Una Cataluña convulsionada va camino ahora mismo de caer en esa consternación. Sin duda, es imperdonable que los hijos postmodernos de la vieja burguesía catalana hayan agitado interesalmente las aguas del independentismo, para tapar así su propio hundimiento y esa deleznable corrupción política y moral con las que sus progenitores y padres espirituales han saqueado en democracia las arcas de la Cataluña expoliada que abanderan.

Imperdonable es también que, tras la legalidad, elemento fundamental que sustenta a los Estados democráticos, el Partido Popular no se pare ahí y, en cambio, tire del electoralismo, sacando de su pesada mochila ideológica la más férrea y exasperada de las muchas ideas de “España” ya en democracia, tan rancia, dicho sea de paso, que es la que más enconadamente choca siempre con cualquier expectativa abierta al futuro.

Para bien o para mal, el siglo XXI despertó bajo el augurio de otros entendimientos.

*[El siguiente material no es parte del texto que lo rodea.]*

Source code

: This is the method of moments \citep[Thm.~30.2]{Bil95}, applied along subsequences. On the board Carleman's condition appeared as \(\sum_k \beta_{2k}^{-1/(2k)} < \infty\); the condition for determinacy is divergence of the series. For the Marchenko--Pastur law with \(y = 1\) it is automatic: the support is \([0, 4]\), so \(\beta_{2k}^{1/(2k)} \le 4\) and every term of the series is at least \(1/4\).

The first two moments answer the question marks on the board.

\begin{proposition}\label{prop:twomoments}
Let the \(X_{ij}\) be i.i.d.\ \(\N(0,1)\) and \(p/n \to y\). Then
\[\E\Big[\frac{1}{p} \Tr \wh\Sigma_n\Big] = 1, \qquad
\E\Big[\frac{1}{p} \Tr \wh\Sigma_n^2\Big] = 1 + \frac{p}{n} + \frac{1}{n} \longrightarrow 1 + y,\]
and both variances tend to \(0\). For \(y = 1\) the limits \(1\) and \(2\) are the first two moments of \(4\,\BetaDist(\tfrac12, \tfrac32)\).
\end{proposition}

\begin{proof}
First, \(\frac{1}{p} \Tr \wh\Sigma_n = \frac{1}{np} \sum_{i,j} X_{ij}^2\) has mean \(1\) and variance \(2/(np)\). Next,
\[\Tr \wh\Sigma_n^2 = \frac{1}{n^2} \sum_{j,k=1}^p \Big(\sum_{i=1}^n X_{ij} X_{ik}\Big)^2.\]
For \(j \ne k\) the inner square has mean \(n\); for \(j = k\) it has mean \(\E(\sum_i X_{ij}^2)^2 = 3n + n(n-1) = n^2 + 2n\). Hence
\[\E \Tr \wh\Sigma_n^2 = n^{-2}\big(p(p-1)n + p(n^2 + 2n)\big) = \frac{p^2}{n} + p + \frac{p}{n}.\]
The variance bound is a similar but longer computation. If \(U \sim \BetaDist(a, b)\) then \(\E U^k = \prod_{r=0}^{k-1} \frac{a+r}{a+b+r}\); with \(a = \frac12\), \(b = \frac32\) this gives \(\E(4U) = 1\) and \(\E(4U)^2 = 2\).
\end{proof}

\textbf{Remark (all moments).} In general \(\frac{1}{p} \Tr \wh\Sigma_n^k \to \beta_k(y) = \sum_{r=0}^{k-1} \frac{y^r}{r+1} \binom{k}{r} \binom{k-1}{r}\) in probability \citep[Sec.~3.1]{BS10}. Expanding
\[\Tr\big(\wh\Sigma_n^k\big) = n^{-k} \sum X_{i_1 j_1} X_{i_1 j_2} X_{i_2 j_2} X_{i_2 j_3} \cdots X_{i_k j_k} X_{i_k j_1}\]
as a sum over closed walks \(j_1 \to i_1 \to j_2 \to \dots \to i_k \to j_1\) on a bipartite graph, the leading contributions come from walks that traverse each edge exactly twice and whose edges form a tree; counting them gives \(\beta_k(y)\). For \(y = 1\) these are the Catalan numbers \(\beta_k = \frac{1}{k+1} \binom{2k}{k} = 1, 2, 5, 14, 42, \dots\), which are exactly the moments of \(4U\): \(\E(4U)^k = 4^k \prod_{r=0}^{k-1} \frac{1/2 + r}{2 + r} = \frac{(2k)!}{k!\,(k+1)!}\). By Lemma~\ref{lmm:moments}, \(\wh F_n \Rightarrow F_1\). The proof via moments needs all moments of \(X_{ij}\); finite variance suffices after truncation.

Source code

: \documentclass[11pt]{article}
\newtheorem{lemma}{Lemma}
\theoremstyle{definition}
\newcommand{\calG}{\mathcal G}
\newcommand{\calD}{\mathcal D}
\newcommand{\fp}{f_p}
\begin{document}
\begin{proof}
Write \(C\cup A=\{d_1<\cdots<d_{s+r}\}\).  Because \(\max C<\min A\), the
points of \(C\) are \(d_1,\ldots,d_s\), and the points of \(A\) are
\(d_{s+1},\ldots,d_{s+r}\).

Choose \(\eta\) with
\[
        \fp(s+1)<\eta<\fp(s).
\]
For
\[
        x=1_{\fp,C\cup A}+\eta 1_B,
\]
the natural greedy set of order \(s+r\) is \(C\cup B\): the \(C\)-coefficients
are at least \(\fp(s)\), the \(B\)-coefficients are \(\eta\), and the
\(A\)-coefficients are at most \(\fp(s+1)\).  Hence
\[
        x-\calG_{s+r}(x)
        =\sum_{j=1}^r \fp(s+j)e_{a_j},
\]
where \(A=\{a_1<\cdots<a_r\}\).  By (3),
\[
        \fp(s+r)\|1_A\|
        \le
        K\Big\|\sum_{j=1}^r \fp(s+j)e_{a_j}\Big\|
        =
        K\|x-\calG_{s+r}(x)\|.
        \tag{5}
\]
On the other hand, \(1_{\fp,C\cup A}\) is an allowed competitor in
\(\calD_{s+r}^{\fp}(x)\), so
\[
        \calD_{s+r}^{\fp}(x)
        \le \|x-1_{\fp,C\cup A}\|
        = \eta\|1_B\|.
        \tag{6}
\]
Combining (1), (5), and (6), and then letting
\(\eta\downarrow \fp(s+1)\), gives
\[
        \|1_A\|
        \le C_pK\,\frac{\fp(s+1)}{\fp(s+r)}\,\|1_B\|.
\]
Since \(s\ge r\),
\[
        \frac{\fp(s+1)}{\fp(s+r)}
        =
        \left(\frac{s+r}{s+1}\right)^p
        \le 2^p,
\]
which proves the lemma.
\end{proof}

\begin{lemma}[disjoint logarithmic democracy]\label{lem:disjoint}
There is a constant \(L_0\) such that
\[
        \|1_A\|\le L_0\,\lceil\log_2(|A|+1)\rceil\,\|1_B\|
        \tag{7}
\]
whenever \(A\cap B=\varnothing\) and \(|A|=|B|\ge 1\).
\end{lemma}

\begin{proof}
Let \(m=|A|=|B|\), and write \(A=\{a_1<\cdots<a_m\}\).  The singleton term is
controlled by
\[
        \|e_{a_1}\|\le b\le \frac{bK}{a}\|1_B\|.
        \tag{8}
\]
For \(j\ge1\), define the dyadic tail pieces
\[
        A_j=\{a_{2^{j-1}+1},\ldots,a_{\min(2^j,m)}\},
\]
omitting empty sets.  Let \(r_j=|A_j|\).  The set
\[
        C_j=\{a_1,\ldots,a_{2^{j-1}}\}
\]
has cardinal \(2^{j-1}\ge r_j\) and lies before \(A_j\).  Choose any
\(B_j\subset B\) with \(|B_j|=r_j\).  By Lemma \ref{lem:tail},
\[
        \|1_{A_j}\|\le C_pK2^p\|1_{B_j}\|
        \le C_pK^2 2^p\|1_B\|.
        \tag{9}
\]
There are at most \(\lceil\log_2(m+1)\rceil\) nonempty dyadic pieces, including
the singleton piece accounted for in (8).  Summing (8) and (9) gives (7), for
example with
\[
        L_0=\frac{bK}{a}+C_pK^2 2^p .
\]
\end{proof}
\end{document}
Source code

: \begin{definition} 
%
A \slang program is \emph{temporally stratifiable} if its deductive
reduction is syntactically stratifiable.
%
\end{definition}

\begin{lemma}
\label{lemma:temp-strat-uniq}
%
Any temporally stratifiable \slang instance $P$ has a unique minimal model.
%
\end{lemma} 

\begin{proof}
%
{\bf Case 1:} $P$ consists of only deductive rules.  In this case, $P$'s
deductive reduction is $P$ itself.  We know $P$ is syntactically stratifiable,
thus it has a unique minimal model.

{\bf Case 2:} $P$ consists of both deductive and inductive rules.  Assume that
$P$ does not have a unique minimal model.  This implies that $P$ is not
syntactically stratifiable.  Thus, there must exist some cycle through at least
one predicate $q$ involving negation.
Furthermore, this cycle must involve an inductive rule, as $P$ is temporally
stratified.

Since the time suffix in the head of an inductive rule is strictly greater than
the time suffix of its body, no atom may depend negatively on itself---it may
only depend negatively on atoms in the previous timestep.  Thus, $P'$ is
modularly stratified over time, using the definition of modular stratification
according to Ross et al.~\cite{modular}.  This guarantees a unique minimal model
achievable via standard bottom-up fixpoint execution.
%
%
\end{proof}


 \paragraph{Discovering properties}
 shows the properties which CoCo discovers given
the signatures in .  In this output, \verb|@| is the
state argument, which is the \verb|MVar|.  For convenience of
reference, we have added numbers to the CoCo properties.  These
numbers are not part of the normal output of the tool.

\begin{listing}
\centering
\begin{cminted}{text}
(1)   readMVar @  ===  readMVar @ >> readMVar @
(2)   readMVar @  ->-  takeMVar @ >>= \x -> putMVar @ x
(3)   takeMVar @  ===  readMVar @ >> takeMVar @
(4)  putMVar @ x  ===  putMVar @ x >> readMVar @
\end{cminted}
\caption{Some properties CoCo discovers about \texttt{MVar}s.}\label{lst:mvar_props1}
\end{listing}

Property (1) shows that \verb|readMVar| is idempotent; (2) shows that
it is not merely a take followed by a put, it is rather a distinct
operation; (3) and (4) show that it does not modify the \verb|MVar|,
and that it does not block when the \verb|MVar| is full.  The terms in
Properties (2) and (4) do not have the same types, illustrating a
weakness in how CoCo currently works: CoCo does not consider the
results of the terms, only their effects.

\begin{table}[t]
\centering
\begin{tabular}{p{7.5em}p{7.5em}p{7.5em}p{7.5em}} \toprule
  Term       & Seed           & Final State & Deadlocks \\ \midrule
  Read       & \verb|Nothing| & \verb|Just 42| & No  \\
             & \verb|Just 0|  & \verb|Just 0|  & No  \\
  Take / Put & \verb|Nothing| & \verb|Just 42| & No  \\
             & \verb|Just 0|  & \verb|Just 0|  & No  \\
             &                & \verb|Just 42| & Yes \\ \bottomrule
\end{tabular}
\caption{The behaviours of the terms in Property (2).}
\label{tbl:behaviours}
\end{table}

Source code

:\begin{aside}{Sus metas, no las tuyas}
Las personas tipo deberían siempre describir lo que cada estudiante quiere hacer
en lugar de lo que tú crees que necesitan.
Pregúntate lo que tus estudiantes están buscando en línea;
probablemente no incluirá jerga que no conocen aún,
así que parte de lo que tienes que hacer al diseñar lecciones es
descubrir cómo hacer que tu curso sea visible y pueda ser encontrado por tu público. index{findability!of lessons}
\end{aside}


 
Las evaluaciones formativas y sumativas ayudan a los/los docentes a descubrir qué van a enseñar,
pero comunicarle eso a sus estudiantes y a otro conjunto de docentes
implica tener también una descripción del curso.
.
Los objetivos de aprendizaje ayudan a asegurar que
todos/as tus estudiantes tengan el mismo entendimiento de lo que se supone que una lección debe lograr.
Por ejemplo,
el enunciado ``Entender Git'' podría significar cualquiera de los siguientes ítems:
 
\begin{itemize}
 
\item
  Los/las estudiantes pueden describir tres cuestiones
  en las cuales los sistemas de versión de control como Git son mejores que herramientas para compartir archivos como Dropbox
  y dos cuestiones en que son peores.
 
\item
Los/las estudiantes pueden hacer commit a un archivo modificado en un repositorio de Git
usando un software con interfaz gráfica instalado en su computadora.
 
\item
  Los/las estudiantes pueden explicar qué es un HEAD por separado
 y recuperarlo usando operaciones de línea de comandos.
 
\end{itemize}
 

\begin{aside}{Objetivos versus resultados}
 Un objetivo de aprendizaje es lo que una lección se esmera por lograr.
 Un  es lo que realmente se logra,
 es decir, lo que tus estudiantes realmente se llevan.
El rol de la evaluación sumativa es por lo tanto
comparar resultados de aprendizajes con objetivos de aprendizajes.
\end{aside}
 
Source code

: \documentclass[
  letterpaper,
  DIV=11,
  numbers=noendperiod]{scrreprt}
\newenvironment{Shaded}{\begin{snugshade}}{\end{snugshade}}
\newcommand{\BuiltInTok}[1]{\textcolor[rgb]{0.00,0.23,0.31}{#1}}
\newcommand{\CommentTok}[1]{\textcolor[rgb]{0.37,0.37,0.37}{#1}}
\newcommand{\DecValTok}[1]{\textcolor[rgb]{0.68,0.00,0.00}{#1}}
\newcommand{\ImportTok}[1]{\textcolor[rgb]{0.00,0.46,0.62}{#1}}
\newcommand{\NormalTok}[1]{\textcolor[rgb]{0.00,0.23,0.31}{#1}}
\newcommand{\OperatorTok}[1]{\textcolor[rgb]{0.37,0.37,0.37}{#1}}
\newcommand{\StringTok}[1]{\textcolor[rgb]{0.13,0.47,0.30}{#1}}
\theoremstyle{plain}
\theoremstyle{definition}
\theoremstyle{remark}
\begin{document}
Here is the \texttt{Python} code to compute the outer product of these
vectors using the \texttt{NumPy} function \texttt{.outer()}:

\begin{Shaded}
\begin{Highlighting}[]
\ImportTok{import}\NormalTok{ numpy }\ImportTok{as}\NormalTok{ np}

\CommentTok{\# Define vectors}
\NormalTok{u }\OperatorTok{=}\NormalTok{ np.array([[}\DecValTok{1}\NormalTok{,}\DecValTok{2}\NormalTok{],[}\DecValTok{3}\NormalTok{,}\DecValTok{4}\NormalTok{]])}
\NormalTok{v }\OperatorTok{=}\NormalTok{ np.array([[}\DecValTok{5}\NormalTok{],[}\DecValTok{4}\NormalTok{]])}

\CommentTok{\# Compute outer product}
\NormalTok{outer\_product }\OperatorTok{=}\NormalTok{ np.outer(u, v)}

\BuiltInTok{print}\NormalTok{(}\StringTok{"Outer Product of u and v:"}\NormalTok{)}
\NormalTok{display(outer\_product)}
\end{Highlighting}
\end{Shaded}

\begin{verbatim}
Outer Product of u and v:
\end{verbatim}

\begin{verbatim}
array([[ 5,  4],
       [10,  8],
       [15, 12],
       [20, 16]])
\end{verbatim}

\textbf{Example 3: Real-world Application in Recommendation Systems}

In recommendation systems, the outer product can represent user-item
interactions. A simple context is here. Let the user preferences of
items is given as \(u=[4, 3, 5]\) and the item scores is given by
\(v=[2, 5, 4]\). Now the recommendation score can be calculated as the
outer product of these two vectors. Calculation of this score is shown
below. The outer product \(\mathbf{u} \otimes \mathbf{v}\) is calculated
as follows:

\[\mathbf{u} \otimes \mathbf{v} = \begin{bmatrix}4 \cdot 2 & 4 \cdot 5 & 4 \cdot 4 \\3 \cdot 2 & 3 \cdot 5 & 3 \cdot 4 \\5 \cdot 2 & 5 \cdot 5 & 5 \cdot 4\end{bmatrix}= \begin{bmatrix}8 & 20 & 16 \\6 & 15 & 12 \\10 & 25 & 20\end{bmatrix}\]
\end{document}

Bajo ellos, las identidades y las pertenencias vienen determinadas por la clarividencia, no por el destino. Muchos e inquietantes son los peligros que plantea en este tiempo cualquier tipo de erosión que tenga su origen en una mentalidad separatista o, en sentido opuesto, que parta de las unidades férreas.

Por eso es tal el desatino en este caso que, en estos momentos, ni tan siquiera un referéndum con garantías resolvería en Cataluña todo este farragoso asunto de las disyuntivas excluyentes, que tantos efectos destructivos tiene sobre la vida de las personas. Ahora mismo es tal la dimensión del problema, que no se puede decir que no lo haya agravado aún más esa idea de “España” tan requemada con la que el Partido Popular muerde y salvaguarda la legalidad democrática.

Lástima, de verdad, que las argumentaciones políticas se esgriman descontroladas. Lástima que las premisas se presupongan sin más y no se gaste ningún esfuerzo en demostrar su estatus político, filosófico y moral. Lástima, de verdad, que ese honesto compromiso con la cordura y la altura con los tiempos del Sr. Joan Coscubiela el otro día en el Parlamento Catalán le tengan que ocasionar tanta tristeza al propio Sr. Coscubiela. Lástima que de un lado y de otro solo se abogue por la imposición y no por una política del reconocimiento mutuo.